INPUT FOR THIS TASK: Begin

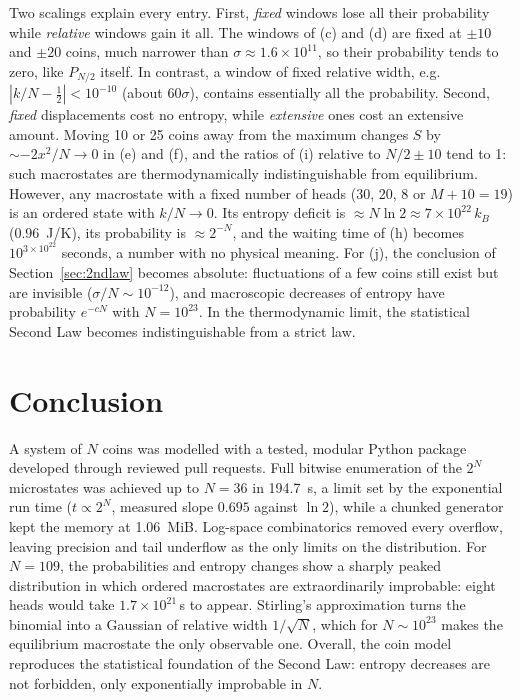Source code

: \documentclass[11pt,a4paper]{article}
\begin{document}
Two scalings explain every entry. First, \emph{fixed} windows lose all their probability while
\emph{relative} windows gain it all. The windows of (c) and (d) are fixed at $\pm10$ and $\pm20$
coins, much narrower than $\sigma\approx1.6\times10^{11}$, so their probability tends to zero,
like $P_{N/2}$ itself. In contrast, a window of fixed relative width, e.g.\
$|k/N-\tfrac12|<10^{-10}$ (about $60\sigma$), contains essentially all the probability.
Second, \emph{fixed} displacements cost no entropy, while \emph{extensive} ones cost an
extensive amount. Moving 10 or 25 coins away from the maximum changes $S$ by $\sim-2x^2/N\to0$
in (e) and (f), and the ratios of (i) relative to $N/2\pm10$ tend to 1: such macrostates are
thermodynamically indistinguishable from equilibrium. However, any macrostate with a fixed number
of heads (30, 20, 8 or $M+10=19$) is an ordered state with $k/N\to0$. Its entropy deficit is
$\approx N\ln2\approx7\times10^{22}\,k_B$ (\SI{0.96}{J/K}), its probability is
$\approx2^{-N}$, and the waiting time of (h) becomes $10^{3\times10^{22}}$ seconds, a number
with no physical meaning. For (j), the conclusion of Section~\ref{sec:2ndlaw} becomes absolute:
fluctuations of a few coins still exist but are invisible ($\sigma/N\sim10^{-12}$), and
macroscopic decreases of entropy have probability $e^{-cN}$ with $N=10^{23}$. In the
thermodynamic limit, the statistical Second Law becomes indistinguishable from a strict law.

\section{Conclusion}
\label{sec:conclusion}
A system of $N$ coins was modelled with a tested, modular Python package developed through
reviewed pull requests. Full bitwise enumeration of the $2^N$ microstates was achieved up to
$N=36$ in \SI{194.7}{s}, a limit set by the exponential run time ($t\propto2^N$, measured slope
$0.695$ against $\ln2$), while a chunked generator kept the memory at \SI{1.06}{MiB}. Log-space
combinatorics removed every overflow, leaving precision and tail underflow as the only limits on
the distribution. For $N=109$, the probabilities and entropy changes show a sharply peaked
distribution in which ordered macrostates are extraordinarily improbable: eight heads would take
$1.7\times10^{21}\,$s to appear. Stirling's approximation turns the binomial into a Gaussian of
relative width $1/\sqrt N$, which for $N\sim10^{23}$ makes the equilibrium macrostate the only
observable one. Overall, the coin model reproduces the statistical foundation of the Second Law:
entropy decreases are not forbidden, only exponentially improbable in $N$.
\end{document}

INPUT FOR THIS TASK: End

**INSTRUCTIONS TO FOLLOW**: Among the lines of the material, some contain the string "number". State how many, and nothing more.

**WRITTEN RESPONSE**: 2